Economic growth in 2007 is projected to slow moderately. Continuing global external imbalances, sharp exchange rate fluctuations, rising interest rates and increasing inflationary pressures, as well as high and volatile commodity prices, pose risks that may also hinder global FDI flows. Combined, those factors “could lead to a slowdown in the fast growth in global FDI registered over the past few years,” UNCTAD believes.

Home grown talent
One of the recent features of booming foreign direct investment flows is the rapid emergence of trans-national corporations based in developing countries. Traditionally, these multi-national business powerhouses have emerged from the three most economically developed regions: the European Union, Japan, and the US, but the United Nations says global and regional players are emerging in increasing numbers from developing and transition economies. It published a report last year that listed the world’s top 100 TNCs from developing economies, ranked by foreign assets. The top three were Hutchinson Whampoa, the telecommunications group from Hong Kong, Petronas, the Malaysian petrochemical giant, and Singtel, the Singaporean telco. These were closely followed in the top five by Samsung of Korea and CITIC of China, a state-owned investment company.

Although developed-country TNCs account for the bulk of global FDI, there is a growing and significant presence of FDI by firms – both private and State-owned – from developing and transition economies. Data on cross-border mergers and acquisitions (M&As), ‘Greenfield’ investments and expansion projects, as well as statistics related to the number of parent companies based outside the developed world, all collated by the United Nations, confirm this. The outward expansion of these firms provides development opportunities for their home economies. The motor vehicle industry dominates the list of the world’s largest TNCs (ranked by foreign assets), followed by pharmaceuticals and telecommunications. By comparison, the largest TNCs from developing economies operate largely in the electrical or electronic equipment and computer industries.

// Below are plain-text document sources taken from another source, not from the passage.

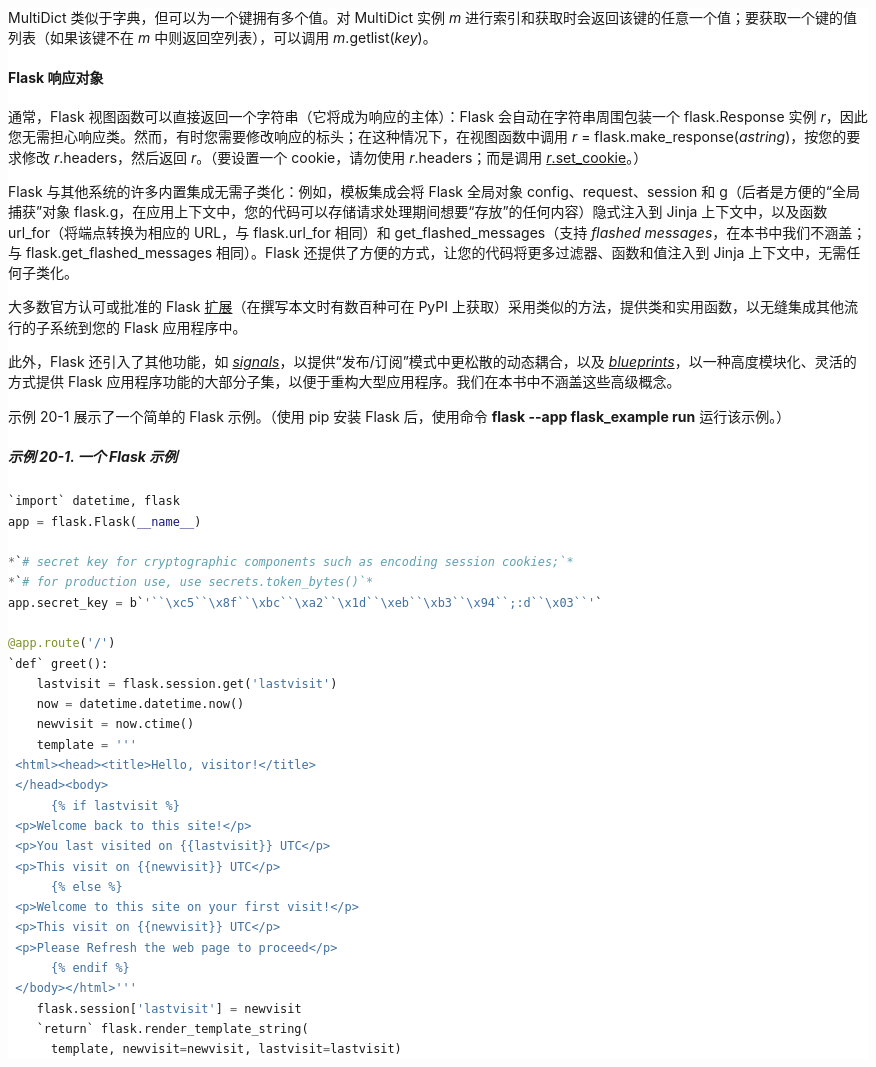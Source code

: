 MultiDict 类似于字典，但可以为一个键拥有多个值。对 MultiDict 实例 *m* 进行索引和获取时会返回该键的任意一个值；要获取一个键的值列表（如果该键不在 *m* 中则返回空列表），可以调用 *m*.getlist(*key*)。

#### Flask 响应对象

通常，Flask 视图函数可以直接返回一个字符串（它将成为响应的主体）：Flask 会自动在字符串周围包装一个 flask.Response 实例 *r*，因此您无需担心响应类。然而，有时您需要修改响应的标头；在这种情况下，在视图函数中调用 *r* = flask.make_response(*astring*)，按您的要求修改 *r*.headers，然后返回 *r*。（要设置一个 cookie，请勿使用 *r*.headers；而是调用 [*r*.set_cookie](https://oreil.ly/AehLj)。）

Flask 与其他系统的许多内置集成无需子类化：例如，模板集成会将 Flask 全局对象 config、request、session 和 g（后者是方便的“全局捕获”对象 flask.g，在应用上下文中，您的代码可以存储请求处理期间想要“存放”的任何内容）隐式注入到 Jinja 上下文中，以及函数 url_for（将端点转换为相应的 URL，与 flask.url_for 相同）和 get_flashed_messages（支持 *flashed messages*，在本书中我们不涵盖；与 flask.get_flashed_messages 相同）。Flask 还提供了方便的方式，让您的代码将更多过滤器、函数和值注入到 Jinja 上下文中，无需任何子类化。

大多数官方认可或批准的 Flask [扩展](https://oreil.ly/V8mD7)（在撰写本文时有数百种可在 PyPI 上获取）采用类似的方法，提供类和实用函数，以无缝集成其他流行的子系统到您的 Flask 应用程序中。

此外，Flask 还引入了其他功能，如 [*signals*](https://oreil.ly/YmEuJ)，以提供“发布/订阅”模式中更松散的动态耦合，以及 [*blueprints*](https://oreil.ly/jMIZE)，以一种高度模块化、灵活的方式提供 Flask 应用程序功能的大部分子集，以便于重构大型应用程序。我们在本书中不涵盖这些高级概念。

示例 20-1 展示了一个简单的 Flask 示例。（使用 pip 安装 Flask 后，使用命令 **flask --app flask_example run** 运行该示例。）

##### 示例 20-1\. 一个 Flask 示例

```py
`import` datetime, flask
app = flask.Flask(__name__)

*`# secret key for cryptographic components such as encoding session cookies;`*
*`# for production use, use secrets.token_bytes()`*
app.secret_key = b`'``\xc5``\x8f``\xbc``\xa2``\x1d``\xeb``\xb3``\x94``;:d``\x03``'`

@app.route('/')
`def` greet():
    lastvisit = flask.session.get('lastvisit')
    now = datetime.datetime.now()
    newvisit = now.ctime()
    template = '''
 <html><head><title>Hello, visitor!</title>
 </head><body>
      {% if lastvisit %}
 <p>Welcome back to this site!</p>
 <p>You last visited on {{lastvisit}} UTC</p>
 <p>This visit on {{newvisit}} UTC</p>
      {% else %}
 <p>Welcome to this site on your first visit!</p>
 <p>This visit on {{newvisit}} UTC</p>
 <p>Please Refresh the web page to proceed</p>
      {% endif %}
 </body></html>'''
    flask.session['lastvisit'] = newvisit
    `return` flask.render_template_string(
      template, newvisit=newvisit, lastvisit=lastvisit)
```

Following a slowdown in their expansion in the early years of the new century, coupled with reduced corporate profits, the trans-national activities of the largest TNCs from both developed and developing economies increased significantly in 2003 and 2004. Five companies from developing economies (three of them state-owned) are among the 100 largest in the world. However, there still remains a large gap between the two groups in terms of trans-nationality (TNI), an index developed by UNCTAD to evaluate the range and degree of foreign activity by TNCs. For example, the total foreign assets of the top 100 TNCs from developing economies in 2004 amounted to less than the foreign assets of US-based General Electric.

Another aspect of trans-nationality, the geographic spread of TNC operations, shows that companies from developing countries have, on average, affiliates in six countries, mostly in their own region. By way of contrast, on average, the largest TNCs have affiliates in 40 foreign countries, spread across a number of regions. So, developing countries are beginning to spawn their own business behemoths, but they have not grown to anything like the size of their developed-country counterparts – yet.